WORK REQUEST – Which lines below include "respecto"? Copy them all.
[MATERIAL FOR THIS EXERCISE Boundary: Start]
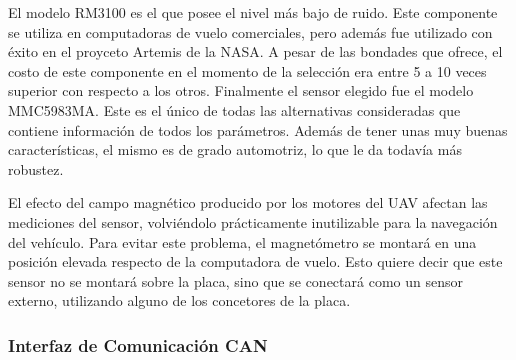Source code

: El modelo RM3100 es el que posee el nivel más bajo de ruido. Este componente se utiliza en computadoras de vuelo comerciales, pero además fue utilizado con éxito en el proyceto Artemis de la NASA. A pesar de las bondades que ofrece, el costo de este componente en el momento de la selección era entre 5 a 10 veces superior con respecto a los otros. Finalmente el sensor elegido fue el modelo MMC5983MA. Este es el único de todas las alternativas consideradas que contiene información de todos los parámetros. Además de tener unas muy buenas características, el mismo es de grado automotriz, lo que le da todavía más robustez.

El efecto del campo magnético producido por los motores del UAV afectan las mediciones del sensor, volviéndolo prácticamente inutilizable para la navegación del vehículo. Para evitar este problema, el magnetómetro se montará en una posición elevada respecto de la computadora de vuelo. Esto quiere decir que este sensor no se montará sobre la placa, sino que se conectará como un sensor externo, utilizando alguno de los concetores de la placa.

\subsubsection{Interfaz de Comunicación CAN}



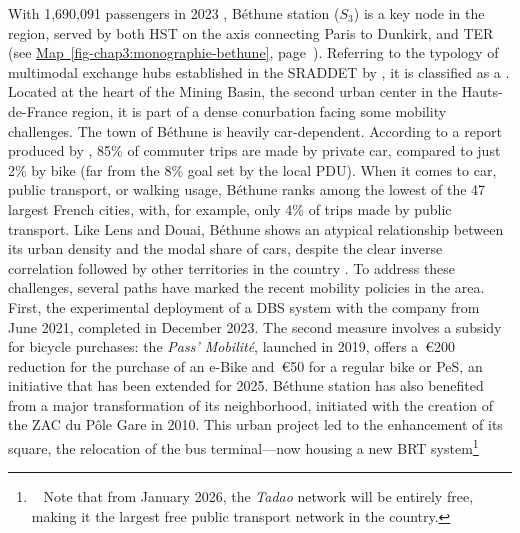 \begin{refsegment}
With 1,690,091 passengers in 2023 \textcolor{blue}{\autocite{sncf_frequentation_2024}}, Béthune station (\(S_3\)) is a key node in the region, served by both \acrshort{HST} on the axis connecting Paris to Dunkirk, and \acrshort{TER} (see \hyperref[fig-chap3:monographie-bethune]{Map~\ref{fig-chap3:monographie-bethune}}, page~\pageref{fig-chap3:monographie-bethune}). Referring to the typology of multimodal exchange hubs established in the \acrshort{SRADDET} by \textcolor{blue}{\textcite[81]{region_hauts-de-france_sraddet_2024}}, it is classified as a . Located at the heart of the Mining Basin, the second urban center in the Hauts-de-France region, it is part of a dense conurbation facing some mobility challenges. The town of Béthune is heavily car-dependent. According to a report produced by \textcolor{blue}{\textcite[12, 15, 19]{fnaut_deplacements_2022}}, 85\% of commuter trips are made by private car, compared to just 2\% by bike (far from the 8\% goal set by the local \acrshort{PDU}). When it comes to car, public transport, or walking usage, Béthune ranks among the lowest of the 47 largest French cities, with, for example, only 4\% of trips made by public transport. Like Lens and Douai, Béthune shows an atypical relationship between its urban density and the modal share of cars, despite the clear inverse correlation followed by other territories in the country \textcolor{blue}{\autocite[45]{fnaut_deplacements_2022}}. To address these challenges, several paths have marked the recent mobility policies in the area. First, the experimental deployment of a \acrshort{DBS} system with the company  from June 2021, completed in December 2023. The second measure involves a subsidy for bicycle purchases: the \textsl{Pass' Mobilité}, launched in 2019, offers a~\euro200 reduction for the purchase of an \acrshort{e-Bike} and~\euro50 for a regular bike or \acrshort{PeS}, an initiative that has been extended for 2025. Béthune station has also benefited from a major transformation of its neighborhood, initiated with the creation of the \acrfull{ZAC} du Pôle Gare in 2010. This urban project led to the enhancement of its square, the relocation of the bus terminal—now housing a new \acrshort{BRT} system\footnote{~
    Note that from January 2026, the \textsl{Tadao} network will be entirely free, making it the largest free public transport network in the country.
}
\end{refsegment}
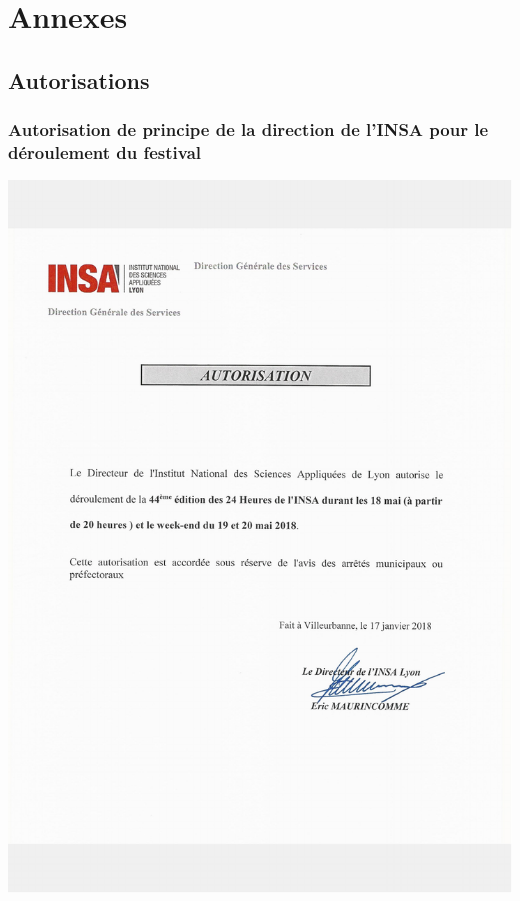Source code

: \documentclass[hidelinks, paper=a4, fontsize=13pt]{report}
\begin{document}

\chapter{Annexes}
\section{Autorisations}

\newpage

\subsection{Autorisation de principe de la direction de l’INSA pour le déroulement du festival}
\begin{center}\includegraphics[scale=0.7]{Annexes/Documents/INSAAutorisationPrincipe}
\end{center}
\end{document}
[MATERIAL FOR THIS EXERCISE Boundary: End]
ANSWER BOX –
: El modelo RM3100 es el que posee el nivel más bajo de ruido. Este componente se utiliza en computadoras de vuelo comerciales, pero además fue utilizado con éxito en el proyceto Artemis de la NASA. A pesar de las bondades que ofrece, el costo de este componente en el momento de la selección era entre 5 a 10 veces superior con respecto a los otros. Finalmente el sensor elegido fue el modelo MMC5983MA. Este es el único de todas las alternativas consideradas que contiene información de todos los parámetros. Además de tener unas muy buenas características, el mismo es de grado automotriz, lo que le da todavía más robustez.
El efecto del campo magnético producido por los motores del UAV afectan las mediciones del sensor, volviéndolo prácticamente inutilizable para la navegación del vehículo. Para evitar este problema, el magnetómetro se montará en una posición elevada respecto de la computadora de vuelo. Esto quiere decir que este sensor no se montará sobre la placa, sino que se conectará como un sensor externo, utilizando alguno de los concetores de la placa.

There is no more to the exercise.